◆ REQUIRED WORK ◆
Pictures aside, the data must be reproduced exactly.

◆ AVAILABLE RECORDS ◆
______________________________

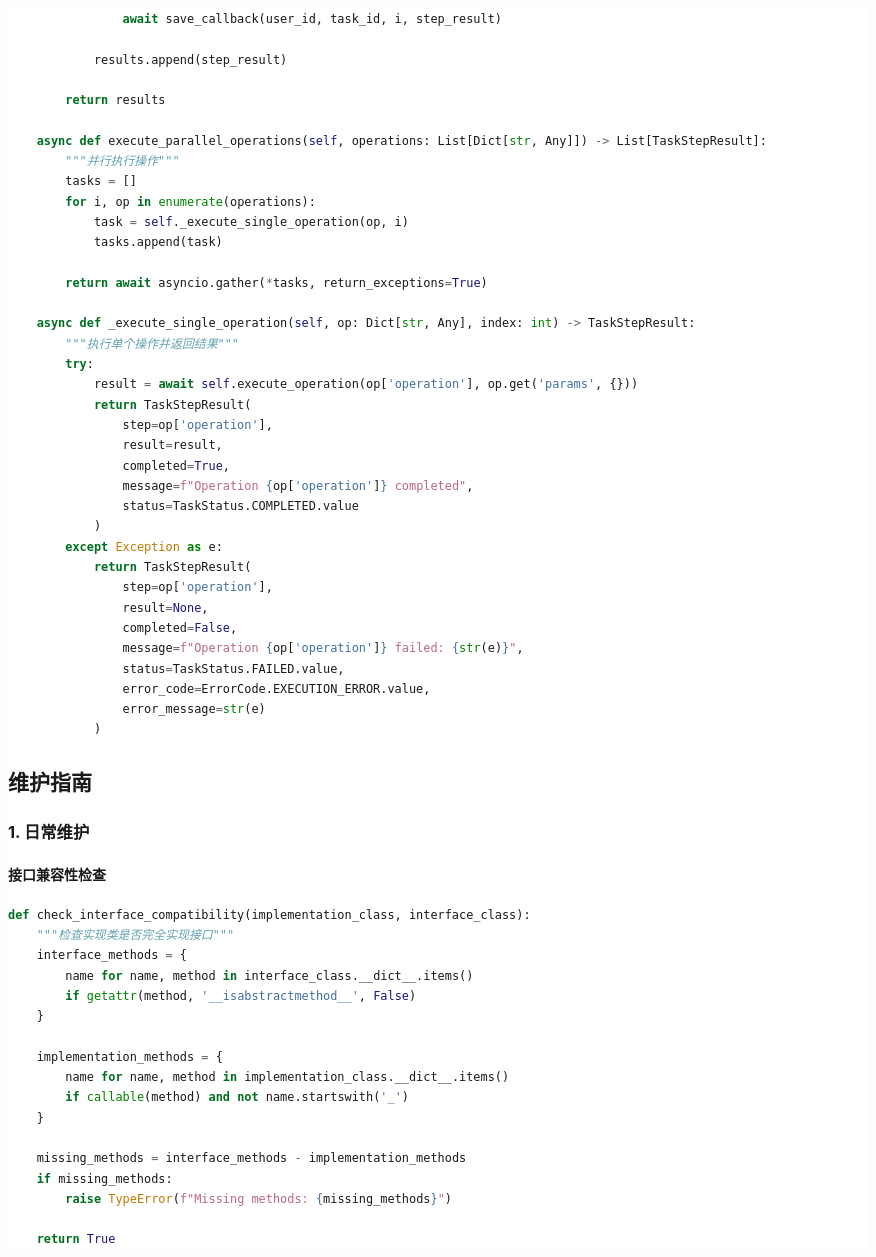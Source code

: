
 ```python
                await save_callback(user_id, task_id, i, step_result)
            
            results.append(step_result)
        
        return results
    
    async def execute_parallel_operations(self, operations: List[Dict[str, Any]]) -> List[TaskStepResult]:
        """并行执行操作"""
        tasks = []
        for i, op in enumerate(operations):
            task = self._execute_single_operation(op, i)
            tasks.append(task)
        
        return await asyncio.gather(*tasks, return_exceptions=True)
    
    async def _execute_single_operation(self, op: Dict[str, Any], index: int) -> TaskStepResult:
        """执行单个操作并返回结果"""
        try:
            result = await self.execute_operation(op['operation'], op.get('params', {}))
            return TaskStepResult(
                step=op['operation'],
                result=result,
                completed=True,
                message=f"Operation {op['operation']} completed",
                status=TaskStatus.COMPLETED.value
            )
        except Exception as e:
            return TaskStepResult(
                step=op['operation'],
                result=None,
                completed=False,
                message=f"Operation {op['operation']} failed: {str(e)}",
                status=TaskStatus.FAILED.value,
                error_code=ErrorCode.EXECUTION_ERROR.value,
                error_message=str(e)
            )
```

## 维护指南

### 1. 日常维护

#### 接口兼容性检查
```python
def check_interface_compatibility(implementation_class, interface_class):
    """检查实现类是否完全实现接口"""
    interface_methods = {
        name for name, method in interface_class.__dict__.items()
        if getattr(method, '__isabstractmethod__', False)
    }
    
    implementation_methods = {
        name for name, method in implementation_class.__dict__.items()
        if callable(method) and not name.startswith('_')
    }
    
    missing_methods = interface_methods - implementation_methods
    if missing_methods:
        raise TypeError(f"Missing methods: {missing_methods}")
    
    return True
```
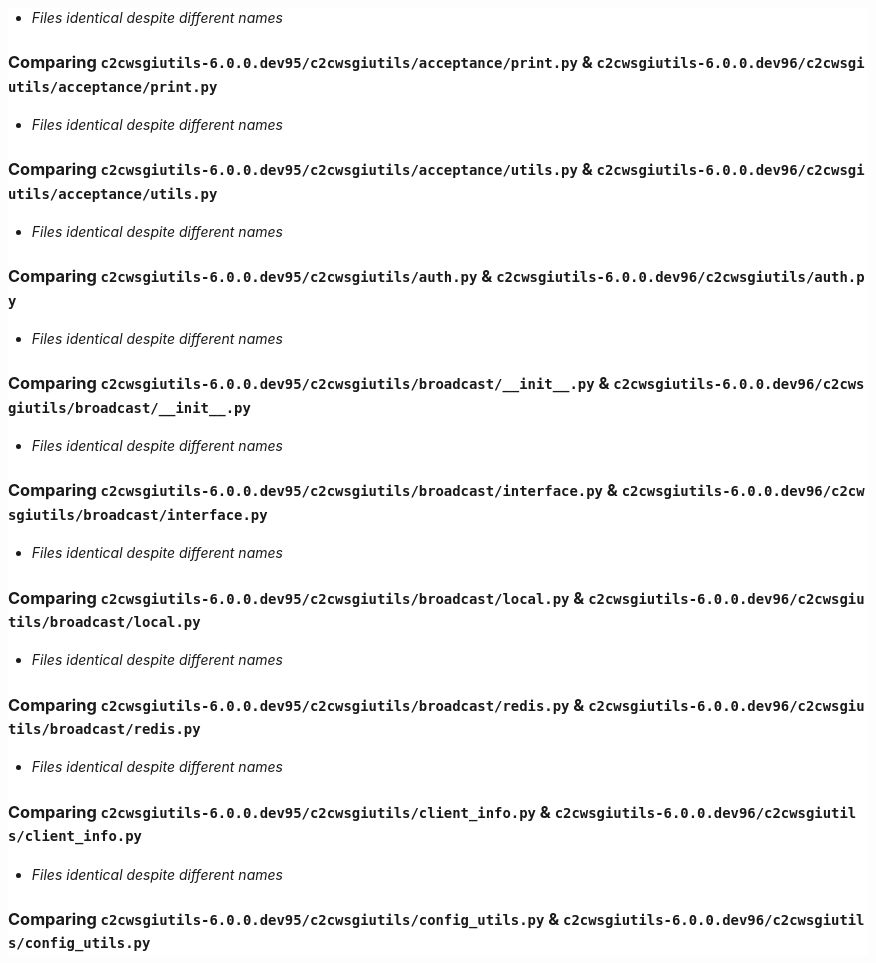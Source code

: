  * *Files identical despite different names*

### Comparing `c2cwsgiutils-6.0.0.dev95/c2cwsgiutils/acceptance/print.py` & `c2cwsgiutils-6.0.0.dev96/c2cwsgiutils/acceptance/print.py`

 * *Files identical despite different names*

### Comparing `c2cwsgiutils-6.0.0.dev95/c2cwsgiutils/acceptance/utils.py` & `c2cwsgiutils-6.0.0.dev96/c2cwsgiutils/acceptance/utils.py`

 * *Files identical despite different names*

### Comparing `c2cwsgiutils-6.0.0.dev95/c2cwsgiutils/auth.py` & `c2cwsgiutils-6.0.0.dev96/c2cwsgiutils/auth.py`

 * *Files identical despite different names*

### Comparing `c2cwsgiutils-6.0.0.dev95/c2cwsgiutils/broadcast/__init__.py` & `c2cwsgiutils-6.0.0.dev96/c2cwsgiutils/broadcast/__init__.py`

 * *Files identical despite different names*

### Comparing `c2cwsgiutils-6.0.0.dev95/c2cwsgiutils/broadcast/interface.py` & `c2cwsgiutils-6.0.0.dev96/c2cwsgiutils/broadcast/interface.py`

 * *Files identical despite different names*

### Comparing `c2cwsgiutils-6.0.0.dev95/c2cwsgiutils/broadcast/local.py` & `c2cwsgiutils-6.0.0.dev96/c2cwsgiutils/broadcast/local.py`

 * *Files identical despite different names*

### Comparing `c2cwsgiutils-6.0.0.dev95/c2cwsgiutils/broadcast/redis.py` & `c2cwsgiutils-6.0.0.dev96/c2cwsgiutils/broadcast/redis.py`

 * *Files identical despite different names*

### Comparing `c2cwsgiutils-6.0.0.dev95/c2cwsgiutils/client_info.py` & `c2cwsgiutils-6.0.0.dev96/c2cwsgiutils/client_info.py`

 * *Files identical despite different names*

### Comparing `c2cwsgiutils-6.0.0.dev95/c2cwsgiutils/config_utils.py` & `c2cwsgiutils-6.0.0.dev96/c2cwsgiutils/config_utils.py`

______________________________

◆ RESPONSE TO THE TASK ◆
Source code

:
 ```python
                await save_callback(user_id, task_id, i, step_result)
            
            results.append(step_result)
        
        return results
    
    async def execute_parallel_operations(self, operations: List[Dict[str, Any]]) -> List[TaskStepResult]:
        """并行执行操作"""
        tasks = []
        for i, op in enumerate(operations):
            task = self._execute_single_operation(op, i)
            tasks.append(task)
        
        return await asyncio.gather(*tasks, return_exceptions=True)
    
    async def _execute_single_operation(self, op: Dict[str, Any], index: int) -> TaskStepResult:
        """执行单个操作并返回结果"""
        try:
            result = await self.execute_operation(op['operation'], op.get('params', {}))
            return TaskStepResult(
                step=op['operation'],
                result=result,
                completed=True,
                message=f"Operation {op['operation']} completed",
                status=TaskStatus.COMPLETED.value
            )
        except Exception as e:
            return TaskStepResult(
                step=op['operation'],
                result=None,
                completed=False,
                message=f"Operation {op['operation']} failed: {str(e)}",
                status=TaskStatus.FAILED.value,
                error_code=ErrorCode.EXECUTION_ERROR.value,
                error_message=str(e)
            )
```

## 维护指南

### 1. 日常维护

#### 接口兼容性检查
```python
def check_interface_compatibility(implementation_class, interface_class):
    """检查实现类是否完全实现接口"""
    interface_methods = {
        name for name, method in interface_class.__dict__.items()
        if getattr(method, '__isabstractmethod__', False)
    }
    
    implementation_methods = {
        name for name, method in implementation_class.__dict__.items()
        if callable(method) and not name.startswith('_')
    }
    
    missing_methods = interface_methods - implementation_methods
    if missing_methods:
        raise TypeError(f"Missing methods: {missing_methods}")
    
    return True
```
Source code

:  * *Files identical despite different names*

### Comparing `c2cwsgiutils-6.0.0.dev95/c2cwsgiutils/acceptance/print.py` & `c2cwsgiutils-6.0.0.dev96/c2cwsgiutils/acceptance/print.py`

 * *Files identical despite different names*

### Comparing `c2cwsgiutils-6.0.0.dev95/c2cwsgiutils/acceptance/utils.py` & `c2cwsgiutils-6.0.0.dev96/c2cwsgiutils/acceptance/utils.py`

 * *Files identical despite different names*

### Comparing `c2cwsgiutils-6.0.0.dev95/c2cwsgiutils/auth.py` & `c2cwsgiutils-6.0.0.dev96/c2cwsgiutils/auth.py`

 * *Files identical despite different names*

### Comparing `c2cwsgiutils-6.0.0.dev95/c2cwsgiutils/broadcast/__init__.py` & `c2cwsgiutils-6.0.0.dev96/c2cwsgiutils/broadcast/__init__.py`

 * *Files identical despite different names*

### Comparing `c2cwsgiutils-6.0.0.dev95/c2cwsgiutils/broadcast/interface.py` & `c2cwsgiutils-6.0.0.dev96/c2cwsgiutils/broadcast/interface.py`

 * *Files identical despite different names*

### Comparing `c2cwsgiutils-6.0.0.dev95/c2cwsgiutils/broadcast/local.py` & `c2cwsgiutils-6.0.0.dev96/c2cwsgiutils/broadcast/local.py`

 * *Files identical despite different names*

### Comparing `c2cwsgiutils-6.0.0.dev95/c2cwsgiutils/broadcast/redis.py` & `c2cwsgiutils-6.0.0.dev96/c2cwsgiutils/broadcast/redis.py`

 * *Files identical despite different names*

### Comparing `c2cwsgiutils-6.0.0.dev95/c2cwsgiutils/client_info.py` & `c2cwsgiutils-6.0.0.dev96/c2cwsgiutils/client_info.py`

 * *Files identical despite different names*

### Comparing `c2cwsgiutils-6.0.0.dev95/c2cwsgiutils/config_utils.py` & `c2cwsgiutils-6.0.0.dev96/c2cwsgiutils/config_utils.py`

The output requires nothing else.